Sure as the sun rises, Diaby and RVP limp back from their internationals (Diaby didn't even play!!) with injuries. I tell you - we gotta find a term for a footballing lemon. There isn't a more irritating feeling. It's like getting a really good car, but somehow, every now and then, some stupid problem crops up to just irritate the hell out of you. Could be a small problem, could be a major problem, doesn't matter. It's just irritating.
If it was a really crap player/car, then at least it wouldn't be as irritating. We'd just stick him back in the box and ship it back. (i.e. whatsisname Amaury Fishy-Fish Shop). No, it has to be people who would normally command a first-team slot. Like Diaby, like Rosicky. And...I hate to say this, like RVP.
Oh well, can't say we didn't expect it. My money's on Le Boss buying another couple of lemons ni the summer. Fingers crossed, but looks like Arshavin's even able to play through a foot split in half, so let's just make sure we don't burn out his lungs.

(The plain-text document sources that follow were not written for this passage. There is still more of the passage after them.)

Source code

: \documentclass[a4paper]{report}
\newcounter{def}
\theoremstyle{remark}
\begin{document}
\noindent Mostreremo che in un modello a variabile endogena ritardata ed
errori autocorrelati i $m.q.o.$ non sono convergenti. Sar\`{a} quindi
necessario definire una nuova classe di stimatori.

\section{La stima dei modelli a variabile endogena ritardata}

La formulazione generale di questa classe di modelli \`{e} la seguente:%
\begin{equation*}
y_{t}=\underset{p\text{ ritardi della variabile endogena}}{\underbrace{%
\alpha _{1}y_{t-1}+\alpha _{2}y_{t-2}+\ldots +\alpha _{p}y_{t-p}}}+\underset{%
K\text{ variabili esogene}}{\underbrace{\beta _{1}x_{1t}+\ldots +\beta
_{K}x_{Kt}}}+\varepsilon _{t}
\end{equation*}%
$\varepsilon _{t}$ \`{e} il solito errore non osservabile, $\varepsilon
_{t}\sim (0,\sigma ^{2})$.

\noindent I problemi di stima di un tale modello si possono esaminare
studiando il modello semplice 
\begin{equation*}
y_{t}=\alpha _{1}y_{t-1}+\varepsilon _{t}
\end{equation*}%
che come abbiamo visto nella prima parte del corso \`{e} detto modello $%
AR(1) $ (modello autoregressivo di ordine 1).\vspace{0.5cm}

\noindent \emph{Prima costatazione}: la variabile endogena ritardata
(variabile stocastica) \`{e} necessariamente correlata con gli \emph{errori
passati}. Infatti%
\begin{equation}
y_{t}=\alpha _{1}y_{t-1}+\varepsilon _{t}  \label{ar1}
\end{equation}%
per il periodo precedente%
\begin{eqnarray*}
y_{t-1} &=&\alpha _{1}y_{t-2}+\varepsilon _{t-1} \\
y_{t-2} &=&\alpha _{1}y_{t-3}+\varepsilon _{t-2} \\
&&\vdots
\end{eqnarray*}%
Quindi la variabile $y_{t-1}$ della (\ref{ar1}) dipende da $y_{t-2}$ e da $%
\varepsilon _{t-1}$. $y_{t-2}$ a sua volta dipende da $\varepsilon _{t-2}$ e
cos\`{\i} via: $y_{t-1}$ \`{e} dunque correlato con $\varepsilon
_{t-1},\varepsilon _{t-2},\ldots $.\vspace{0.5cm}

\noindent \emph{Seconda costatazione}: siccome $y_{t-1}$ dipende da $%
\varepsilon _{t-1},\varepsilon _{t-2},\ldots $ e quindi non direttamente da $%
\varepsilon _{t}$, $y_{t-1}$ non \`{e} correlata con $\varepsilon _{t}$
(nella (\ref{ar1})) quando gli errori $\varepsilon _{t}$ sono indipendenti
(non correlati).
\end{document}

Now - why I hate England. I hate England because I used to absolutely love them. Yes, I was 10. 1982 - my first real World Cup, and who could forget that England team of real men, real characters, real players. That first game against France of all people - and of course, crunch time comes the crunch players: Bryan Robson scores the fastest goal in World Cup history. Who in the England team would you call a crunch player now? Stevie G? Nope. Sorry. Only works in Liverpool Red. The rest of them, I have to say, are just showy whiney dweebs (David James, Arseley Hole, Rio F) or brainless buffoons (Frank Lampard, Wayne Rooney)...you get the drift. (BTW, John Terry falls into both categories).
Compare that to the 82 team that started against France in the first group game, and whipped them 3-1:
Peter Shilton, Mick Mills, Kevin Sansom, Phil Thomson, Terry Butcher, Graham Rix, Bryan Robson, Ray Wilkins, Steve Coppell, Trevor Francis, Paul Mariner
Man oh man. You see? This was team that slapped Michel Platini well and good in that French team. Now? What do we have, Platini making himself a pain in UEFA, and nobody can do anything about it.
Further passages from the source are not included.